L'exemple le plus frappant fut sans doute celui de Nicolas Sarkozy en 2012. Dans chaque meeting, des piques envoyées aux instituts de sondages, qui voudraient faire l'élection à la place du peuple, dénonçait-il. Cela, c'était côté jardin. 

Côté cour, le même Nicolas Sarkozy venait de passer un quinquennat de consommation frénétique de sondages. L'enquête pour favoritisme déclenchée ensuite a permis d'en saisir l'ampleur. Et avec elle, le double discours.

"Brûle ce que tu as adoré, adore ce que tu as brûlé"

Cela dit, les responsables politiques ont-ils toujours tort dans leur dénonciation de l'emprise des enquêtes d'opinion ? Non, bien sûr. 

Un sondage "à l'instant T" n'est jamais prédictif du résultat final. Encore moins à six mois des élections municipales. 

D'ailleurs à cette période de 2016 (en septembre), un certain Emmanuel Macron était donné éliminé dès le premier tour. 

Par ailleurs, il ne faut pas sur-intérpréter leur signification.
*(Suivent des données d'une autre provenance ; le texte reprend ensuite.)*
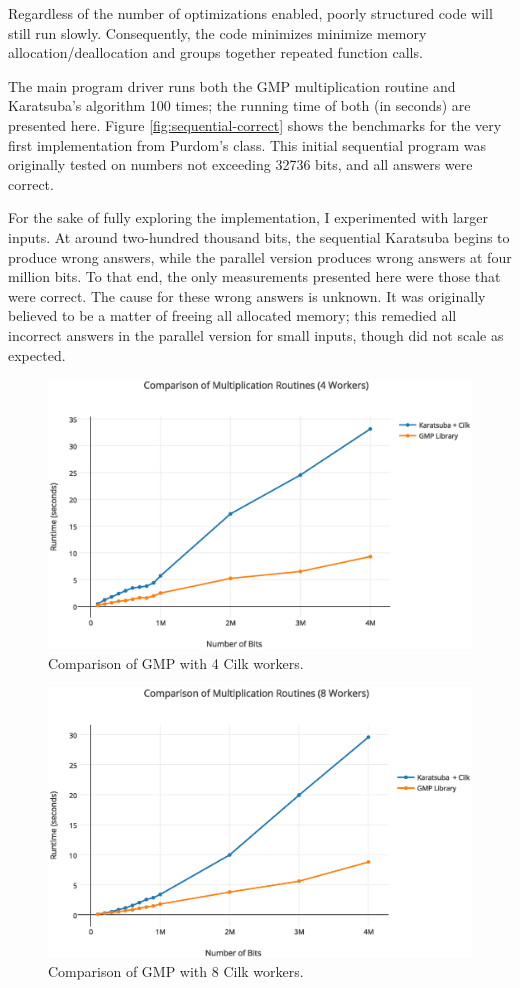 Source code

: \documentclass[8pt, twocolumn]{article}
\begin{document}
Regardless of the number of optimizations enabled, poorly structured code will
still run slowly. Consequently, the code minimizes minimize memory
allocation/deallocation and groups together repeated function calls.

The main program driver runs both the GMP multiplication routine and Karatsuba's
algorithm 100 times; the running time of both (in seconds) are presented here.
Figure \ref{fig:sequential-correct} shows the benchmarks for the very first
implementation from Purdom's class. This initial sequential program was
originally tested on numbers not exceeding 32736 bits, and all answers were
correct.

For the sake of fully exploring the implementation, I experimented with larger inputs.
 At around two-hundred thousand bits, the sequential Karatsuba
begins to produce wrong answers, while the parallel version produces wrong
answers at four million bits.  To that end, the only measurements presented here
were those that were correct.  The cause for these wrong answers is unknown.  It
was originally believed to be a matter of freeing all allocated memory; this
remedied all incorrect answers in the parallel version for small inputs,
though did not scale as expected. \newline
\begin{figure}[t]
    \includegraphics[scale=0.4]{4-workers}
    \caption{Comparison of GMP with 4 Cilk workers.}
    \label{fig:4-workers}
\end{figure}
\begin{figure}[t]
    \includegraphics[scale=0.4]{8-workers}
    \caption{Comparison of GMP with 8 Cilk workers.}
    \label{fig:8-workers}
\end{figure}
\end{document}
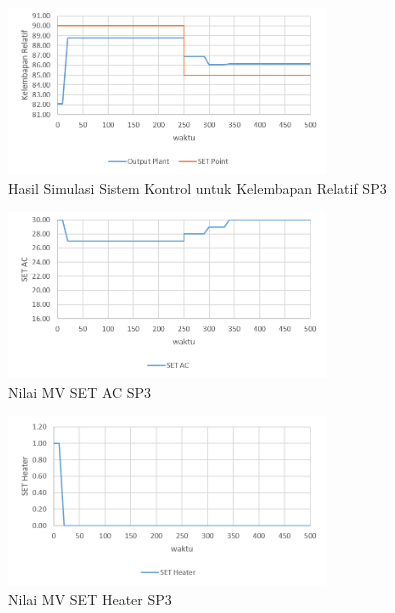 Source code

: \begin{figure}[!h]
	\centering
	\includegraphics[width=0.75\textwidth]{figures/SimulinkSP3RH}
	\caption{Hasil Simulasi Sistem Kontrol untuk Kelembapan Relatif SP3}
	\label{fig:5:SimulinkSP3RH}
\end{figure}

\begin{figure}[!h]
	\centering
	\includegraphics[width=0.75\textwidth]{figures/SimulinkSP3AC}
	\caption{Nilai MV SET AC SP3}
	\label{fig:5:SimulinkSP3AC}
\end{figure}

\begin{figure}[!h]
	\centering
	\includegraphics[width=0.75\textwidth]{figures/SimulinkSP3HT}
	\caption{Nilai MV SET Heater SP3}
	\label{fig:5:SimulinkSP3HT}
\end{figure}
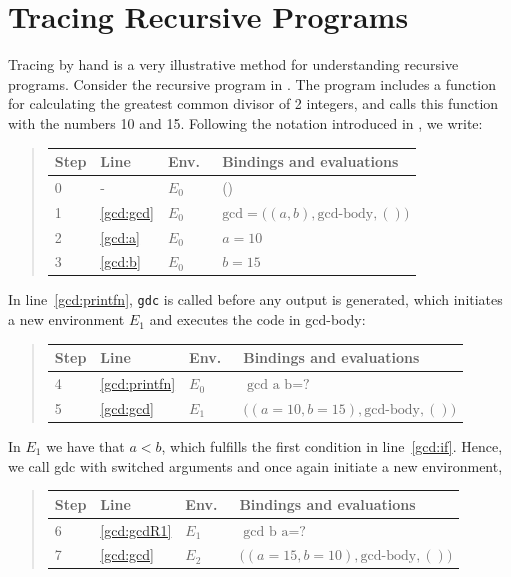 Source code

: \documentclass[fsharpNotes.tex]{subfiles}
\begin{document}
\section{Tracing Recursive Programs}
\label{sec:recursiveTracing}
Tracing by hand is a very illustrative method for understanding recursive programs. Consider the recursive program in .
%
%
The program includes a function for calculating the greatest common divisor of 2 integers, and calls this function with the numbers 10 and 15. Following the notation introduced in , we write:
\begin{quote}
  \begin{tabular*}{0.6\linewidth}{l|lll}
    Step & Line & Env.\ & Bindings and evaluations\\
    \hline
    0 & - & $E_0$ & ()\\
    1 &\ref{gcd:gcd} & $E_0$ & $\text{gcd} = \big((a, b), \text{gcd-body}, ()\big)$\\
    2 &\ref{gcd:a} & $E_0$ & $a = 10$\\
    3 &\ref{gcd:b} & $E_0$ & $b = 15$\\
  \end{tabular*}
\end{quote}
In line~\ref{gcd:printfn}, \lstinline!gdc! is called before any output is generated, which initiates a new environment $E_1$ and executes the code in gcd-body:
\begin{quote}
  \begin{tabular*}{0.6\linewidth}{l|lll}
    Step & Line & Env.\ & Bindings and evaluations\\
    \hline
  4 & \ref{gcd:printfn} & $E_0$ & $\text{gcd a b} = \text{?}$\\
  5 & \ref{gcd:gcd} & $E_1$ & $\big((a = 10, b =15), \text{gcd-body}, ()\big)$\\
  \end{tabular*}
\end{quote}
 In $E_1$ we have that $a<b$, which fulfills the first condition in line~\ref{gcd:if}. Hence, we call gdc with switched arguments and once again initiate a new environment,
\begin{quote}
  \begin{tabular*}{0.6\linewidth}{l|lll}
    Step & Line & Env.\ & Bindings and evaluations\\
    \hline
  6&\ref{gcd:gcdR1} & $E_1$ &$\text{gcd b a} = \text{?}$\\
  7 &\ref{gcd:gcd} & $E_2$ & $\big((a = 15, b = 10), \text{gcd-body}, ()\big)$\\
  \end{tabular*}
\end{quote}
\end{document}
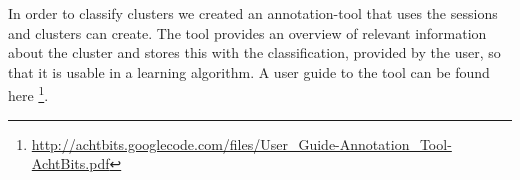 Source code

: In order to classify clusters we created an annotation-tool that uses the sessions and clusters can create. The tool provides an overview of relevant information about the cluster and stores this with the classification, provided by the user, so that it is usable in a learning algorithm. A user guide to the tool can be found here \footnote{\url{http://achtbits.googlecode.com/files/User_Guide-Annotation_Tool-AchtBits.pdf}}. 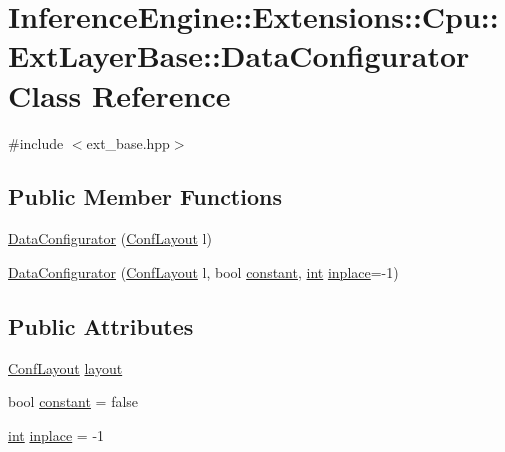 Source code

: \hypertarget{classInferenceEngine_1_1Extensions_1_1Cpu_1_1ExtLayerBase_1_1DataConfigurator}{}\section{Inference\+Engine\+:\+:Extensions\+:\+:Cpu\+:\+:Ext\+Layer\+Base\+:\+:Data\+Configurator Class Reference}
\label{classInferenceEngine_1_1Extensions_1_1Cpu_1_1ExtLayerBase_1_1DataConfigurator}


{\ttfamily \#include $<$ext\+\_\+base.\+hpp$>$}

\subsection*{Public Member Functions}
\begin{DoxyCompactItemize}
\item 
\hyperlink{classInferenceEngine_1_1Extensions_1_1Cpu_1_1ExtLayerBase_1_1DataConfigurator_a5f2347c1679eaf4efed32767a7eb772c}{Data\+Configurator} (\hyperlink{classInferenceEngine_1_1Extensions_1_1Cpu_1_1ExtLayerBase_a1258a8d209e0249e0b1717618352ddfb}{Conf\+Layout} l)
\item 
\hyperlink{classInferenceEngine_1_1Extensions_1_1Cpu_1_1ExtLayerBase_1_1DataConfigurator_aa2a28436f3a2f7c70a060e6f58417a1f}{Data\+Configurator} (\hyperlink{classInferenceEngine_1_1Extensions_1_1Cpu_1_1ExtLayerBase_a1258a8d209e0249e0b1717618352ddfb}{Conf\+Layout} l, bool \hyperlink{classInferenceEngine_1_1Extensions_1_1Cpu_1_1ExtLayerBase_1_1DataConfigurator_a39953a50f44d763b538e1adcd4465ecd}{constant}, \hyperlink{CMakeCache_8txt_a79a3d8790b2588b09777910863574e09}{int} \hyperlink{classInferenceEngine_1_1Extensions_1_1Cpu_1_1ExtLayerBase_1_1DataConfigurator_a6e0613c25da5e1d2935830677e36b598}{inplace}=-\/1)
\end{DoxyCompactItemize}
\subsection*{Public Attributes}
\begin{DoxyCompactItemize}
\item 
\hyperlink{classInferenceEngine_1_1Extensions_1_1Cpu_1_1ExtLayerBase_a1258a8d209e0249e0b1717618352ddfb}{Conf\+Layout} \hyperlink{classInferenceEngine_1_1Extensions_1_1Cpu_1_1ExtLayerBase_1_1DataConfigurator_a1c4327ef8fba9d513ba0f7b92a3328c0}{layout}
\item 
bool \hyperlink{classInferenceEngine_1_1Extensions_1_1Cpu_1_1ExtLayerBase_1_1DataConfigurator_a39953a50f44d763b538e1adcd4465ecd}{constant} = false
\item 
\hyperlink{CMakeCache_8txt_a79a3d8790b2588b09777910863574e09}{int} \hyperlink{classInferenceEngine_1_1Extensions_1_1Cpu_1_1ExtLayerBase_1_1DataConfigurator_a6e0613c25da5e1d2935830677e36b598}{inplace} = -\/1
\end{DoxyCompactItemize}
Combien de citoyens, en ce moment, ont déjà la tête aux municipales, ont déjà examiné les propositions et observé les candidatures ? En dehors du monde journalistico-politique, pas grand monde. 

Le paradoxe, c'est que ces études d'opinion du mois de septembre, aux résultats encore fragiles, sont déterminantes, car elles vont conditionner dans les semaines à venir les ralliements - sur quel cheval miser -  et surtout les financements. 

Pour les municipales, l’État ne rembourse les frais de campagne qu'aux candidats qui atteignent 5% des voix au premier tour. Difficile d'obtenir un prêt bancaire pour vos affiches et pour vos tracts si les sondages vous cantonnent à un rôle de figurant. 

Ou pour le dire comme l'horoscope : attendez-vous à des difficultés sur le plan financier.